The new tax regulation targets individuals residing in Thailand who earn assessable income due to work duties, activities abroad, or overseas assets, as per Sections 40 and 41 of the Revenue Code. It emphasises that any assessable income brought into Thailand during any tax year must be declared and included in the calculation of income tax.
- Clause 1 : “Persons who are residing in Thailand according to Section 41, paragraph three, of the Revenue Code, who have assessable income due to work duties or activities performed abroad or because of assets located abroad according to Section 41, paragraph two, of the Revenue Code in the said tax year and has brought that assessable income into Thailand in any tax year, that person has a duty to bring that assessable income to be included in the calculation to pay income tax according to Section 48 of the Revenue Code in the tax year in which the assessable income was brought into Thailand.”

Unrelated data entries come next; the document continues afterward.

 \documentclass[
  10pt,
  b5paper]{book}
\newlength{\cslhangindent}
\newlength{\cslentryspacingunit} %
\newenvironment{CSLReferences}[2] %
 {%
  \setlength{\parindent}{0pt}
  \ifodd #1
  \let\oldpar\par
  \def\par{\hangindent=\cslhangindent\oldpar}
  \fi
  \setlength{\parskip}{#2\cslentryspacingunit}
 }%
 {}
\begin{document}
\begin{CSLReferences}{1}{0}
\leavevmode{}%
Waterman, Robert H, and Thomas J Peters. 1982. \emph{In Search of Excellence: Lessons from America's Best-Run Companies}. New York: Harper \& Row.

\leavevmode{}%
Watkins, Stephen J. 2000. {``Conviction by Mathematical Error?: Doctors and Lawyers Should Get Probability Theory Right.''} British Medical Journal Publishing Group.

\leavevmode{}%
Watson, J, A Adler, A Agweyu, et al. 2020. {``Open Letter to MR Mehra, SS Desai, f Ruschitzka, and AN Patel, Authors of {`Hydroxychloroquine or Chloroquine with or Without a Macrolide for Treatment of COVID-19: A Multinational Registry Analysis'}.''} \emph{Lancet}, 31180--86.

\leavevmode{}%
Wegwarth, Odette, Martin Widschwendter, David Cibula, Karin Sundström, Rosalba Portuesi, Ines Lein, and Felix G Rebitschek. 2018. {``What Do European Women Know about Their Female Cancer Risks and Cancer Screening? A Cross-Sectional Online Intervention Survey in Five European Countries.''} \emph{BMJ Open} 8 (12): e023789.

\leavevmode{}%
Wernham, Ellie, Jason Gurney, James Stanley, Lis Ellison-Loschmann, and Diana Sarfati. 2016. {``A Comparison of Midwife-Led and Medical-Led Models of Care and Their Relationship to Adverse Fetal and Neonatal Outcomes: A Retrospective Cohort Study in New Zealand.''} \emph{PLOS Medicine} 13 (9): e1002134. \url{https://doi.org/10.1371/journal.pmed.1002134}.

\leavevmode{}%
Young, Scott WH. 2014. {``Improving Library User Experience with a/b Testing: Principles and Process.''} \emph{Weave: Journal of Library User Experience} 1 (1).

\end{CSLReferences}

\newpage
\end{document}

- Clause 2 : “All rules, regulations, orders, letters responding to consultations or any practices that are contrary or contradictory with this order shall be cancelled.”
- Clause 3 : “This order shall come into effect for assessable income imported into Thailand from 1 January 2024 onwards.”
What does it mean to be a “resident” under these regulations ?
A “resident” in Thailand is defined as someone who stays in Thailand for 180 days or more during a tax year, from January 1 to December 31, regardless of nationality. Being classified as a resident affects tax obligations, particularly in how foreign-sourced income is taxed when it is brought into Thailand.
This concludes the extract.